Kepala Dinas PUPR Kalsel melalui pejabat yang mewakili menyebut bahwa kapasitas fasilitator harus terus diperbarui seiring dengan target pemerintah daerah. Targetnya, akses sanitasi layak di Kalsel bisa mencapai 90 persen dalam beberapa tahun ke depan.

Materi yang Diberikan: Dari Teknis hingga Sosialisasi ke Warga

Bimbingan teknis ini tidak hanya membahas aspek konstruksi. Peserta juga dibekali teknik komunikasi dan pendekatan sosial agar mampu mengubah perilaku masyarakat dalam hal buang air besar sembarangan atau pengelolaan sampah rumah tangga.

“Fasilitator harus bisa menjadi jembatan antara pemerintah dan masyarakat. Bukan sekadar membangun, tapi juga mengedukasi,” ujar salah satu pemateri dalam kegiatan tersebut.

Selain itu, peserta diajarkan cara memanfaatkan data berbasis masyarakat untuk menentukan prioritas lokasi intervensi. Setiap desa memiliki karakteristik dan masalah sanitasi yang berbeda, sehingga pendekatannya pun tidak bisa disamaratakan.

Apa Dampaknya bagi Warga di Daerah?

Dengan adanya fasilitator yang terlatih, program pembangunan sanitasi diharapkan lebih tepat sasaran. Warga di daerah terpencil yang selama ini kesulitan mengakses jamban sehat atau air bersih bisa mendapatkan pendampingan langsung.

Kegiatan ini merupakan bagian dari komitmen Pemprov Kalsel untuk menekan angka stunting dan penyakit berbasis lingkungan. Sanitasi yang buruk selama ini menjadi salah satu faktor utama tingginya kasus diare pada balita di beberapa kabupaten.

Langkah Selanjutnya: Pendampingan di Lapangan

Setelah mengikuti bimbingan teknis, para fasilitator akan langsung diterjunkan ke desa-desa sasaran. Dinas PUPR Kalsel akan memantau kinerja mereka secara berkala dan memberikan supervisi teknis jika ditemukan kendala di lapangan.
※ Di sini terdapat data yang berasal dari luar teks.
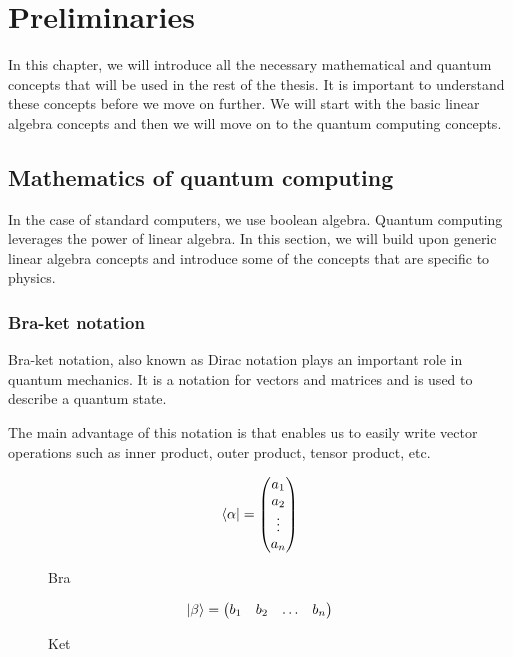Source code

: \graphicspath{ {../images/}}

\chapter{Preliminaries}\label{ch:preliminaries}
In this chapter, we will introduce all the necessary mathematical and quantum concepts that will be used in the rest of the thesis. It is important to understand these concepts before we move on further. We will start with the basic linear algebra concepts and then we will move on to the quantum computing concepts.
\section{Mathematics of quantum computing}
In the case of standard computers, we use boolean algebra. Quantum computing leverages the power of linear algebra. In this section, we will build upon generic linear algebra concepts and introduce some of the concepts that are specific to physics.

\subsection{Bra-ket notation}
Bra-ket notation, also known as Dirac notation plays an important role in quantum mechanics. It is a notation for vectors and matrices and is used to describe a quantum state. 

The main advantage of this notation is that enables us to easily write vector operations such as inner product, outer product, tensor product, etc.

\begin{figure}[h!]
    \begin{minipage}[b]{.5\textwidth}
    \centering
    $$\langle\alpha\rvert = \begin{pmatrix}
        a_1 \\
        a_2 \\
        \vdots \\
        a_n
    \end{pmatrix}$$
    \caption*{Bra}
    \end{minipage}
    \hfill
    \begin{minipage}[b]{.5\textwidth}
    \centering
    $$\lvert\beta\rangle = \begin{pmatrix}
        b_1 & b_2 & \hdots & b_n
    \end{pmatrix}
    $$
    \caption*{Ket}
    \end{minipage}
\end{figure}

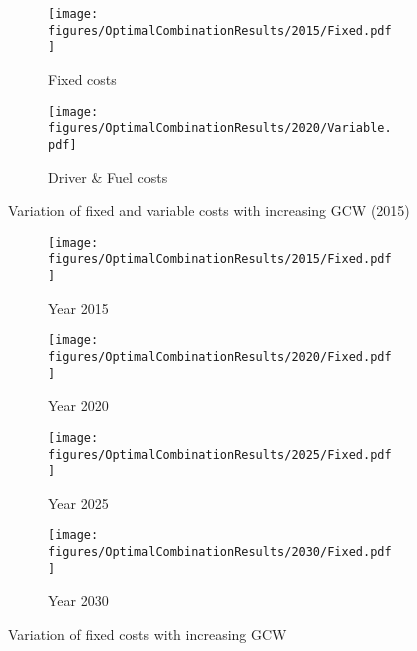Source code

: \documentclass[ExampleMasters.tex]{subfiles}
\begin{document}
\begin{figure}[ht!]
\begin{subfigure}{.5\textwidth}
\centering
\texttt{[image: figures/OptimalCombinationResults/2015/Fixed.pdf]}
\caption{Fixed costs}
\end{subfigure}
\begin{subfigure}{.5\textwidth}
\centering
\texttt{[image: figures/OptimalCombinationResults/2020/Variable.pdf]}
\caption{Driver \& Fuel costs}
\end{subfigure}
\caption{Variation of fixed and variable costs with increasing GCW (2015)}
\label{fixedVariableCostVaryGCW2015}
\end{figure}

\newpage


\begin{figure}[ht!]
\begin{subfigure}{.5\textwidth}
\centering
\texttt{[image: figures/OptimalCombinationResults/2015/Fixed.pdf]}
\caption{Year 2015}
\end{subfigure}
\begin{subfigure}{.5\textwidth}
\centering
\texttt{[image: figures/OptimalCombinationResults/2020/Fixed.pdf]}
\caption{Year 2020}
\end{subfigure}
\begin{subfigure}{.5\textwidth}
\centering
\texttt{[image: figures/OptimalCombinationResults/2025/Fixed.pdf]}
\caption{Year 2025}
\end{subfigure}
\begin{subfigure}{.5\textwidth}
\centering
\texttt{[image: figures/OptimalCombinationResults/2030/Fixed.pdf]}
\caption{Year 2030}
\end{subfigure}
\caption{Variation of fixed costs with increasing GCW}
\label{fixedCostVsGCWOverYears}
\end{figure}

\newpage
\end{document}
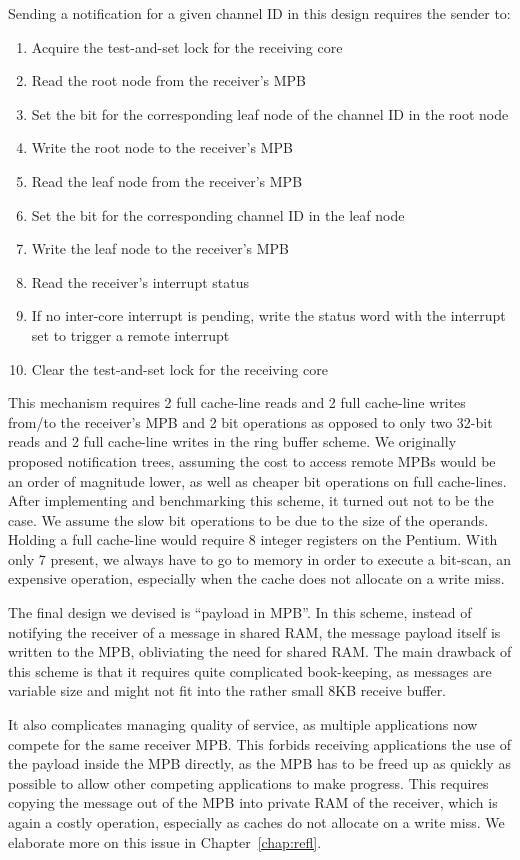 \documentclass[a4paper,twoside]{report} %
\begin{document}
Sending a notification for a given channel ID in this design requires
the sender to:

\begin{enumerate}
\item Acquire the test-and-set lock for the receiving core
\item Read the root node from the receiver's MPB
\item Set the bit for the corresponding leaf node of the channel ID
  in the root node
\item Write the root node to the receiver's MPB
\item Read the leaf node from the receiver's MPB
\item Set the bit for the corresponding channel ID in the leaf node
\item Write the leaf node to the receiver's MPB
   \item Read the receiver's interrupt status
   \item If no inter-core interrupt is pending, write the status word
     with the interrupt set to trigger a remote interrupt
\item Clear the test-and-set lock for the receiving core
\end{enumerate}

This mechanism requires 2 full cache-line reads and 2 full cache-line
writes from/to the receiver's MPB and 2 bit operations as opposed to
only two 32-bit reads and 2 full cache-line writes in the ring buffer
scheme. We originally proposed notification trees, assuming the cost
to access remote MPBs would be an order of magnitude lower, as well as
cheaper bit operations on full cache-lines. After implementing and
benchmarking this scheme, it turned out not to be the case. We assume
the slow bit operations to be due to the size of the operands. Holding
a full cache-line would require 8 integer registers on the Pentium.
With only 7 present, we always have to go to memory in order to
execute a bit-scan, an expensive operation, especially when the cache
does not allocate on a write miss.

The final design we devised is ``payload in MPB''. In this scheme,
instead of notifying the receiver of a message in shared RAM, the
message payload itself is written to the MPB, obliviating the need for
shared RAM. The main drawback of this scheme is that it requires quite
complicated book-keeping, as messages are variable size and might not
fit into the rather small 8KB receive buffer.

It also complicates managing quality of service, as multiple
applications now compete for the same receiver MPB. This forbids
receiving applications the use of the payload inside the MPB directly,
as the MPB has to be freed up as quickly as possible to allow other
competing applications to make progress. This requires copying the
message out of the MPB into private RAM of the receiver, which is
again a costly operation, especially as caches do not allocate on a
write miss. We elaborate more on this issue in
Chapter~\ref{chap:refl}.
\end{document}
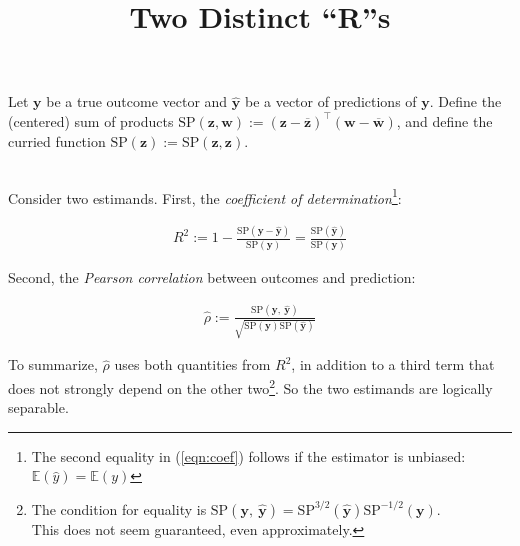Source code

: \documentclass{article}
\title{Two Distinct ``R''s}
\author{}
\date{}
\begin{document}
\maketitle

Let $\mathbf{y}$ be a true outcome vector and $\widehat{\mathbf{y}}$ be a vector of predictions of $\mathbf{y}$. Define the (centered) sum of products $\text{SP}(\mathbf{z}, \mathbf{w}) := (\mathbf{z}-\overline{\mathbf{z}})^\top(\mathbf{w}-\overline{\mathbf{w}})$, and define the curried function $\text{SP}(\mathbf{z}) := \text{SP}(\mathbf{z}, \mathbf{z})$.

\ \\

Consider two estimands. First, the \emph{coefficient of determination}\footnote{The second equality in (\ref{eqn:coef}) follows if the estimator is unbiased: $\mathbb{E}(\widehat{y}) = \mathbb{E}(y)$}:

\begin{align}
    R^2 := 1 - \frac{\text{SP}(\mathbf{y}-\widehat{\mathbf{y}})}{\text{SP}(\mathbf{y})} = \frac{\text{SP}(\widehat{\mathbf{y}})}{\text{SP}(\mathbf{y})} \label{eqn:coef}
\end{align}

Second, the \emph{Pearson correlation} between outcomes and prediction:

\begin{align}
    \widehat{\rho} := \frac{\text{SP}(\mathbf{y},\  \widehat{\mathbf{y}})}{\sqrt{\text{SP}(\mathbf{y})\text{SP}(\widehat{\mathbf{y}})}}
\end{align}


To summarize, $\widehat{\rho}$ uses both quantities from $R^2$, in addition to a third term that does not strongly depend on the other two\footnote{The condition for equality is $\text{SP}(\mathbf{y},\  \widehat{\mathbf{y}}) = \text{SP}^{3/2}(\widehat{\mathbf{y}})\text{SP}^{-1/2}(\mathbf{y})$. \\This does not seem guaranteed, even approximately.}. So the two estimands are logically separable.
\end{document}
Program ini juga akan bersinergi dengan dinas kesehatan dan badan perencanaan pembangunan daerah agar tidak tumpang tindih dengan program serupa dari instansi lain. Kolaborasi lintas sektor dinilai penting untuk memastikan keberlanjutan hasil pembangunan sanitasi di Kalimantan Selatan.

Reporter: Budi Santoso
Sumber: radarbanjarmasin.jawapos.com This article was automatically rewritten by AI based on the source above without altering the facts of the original article.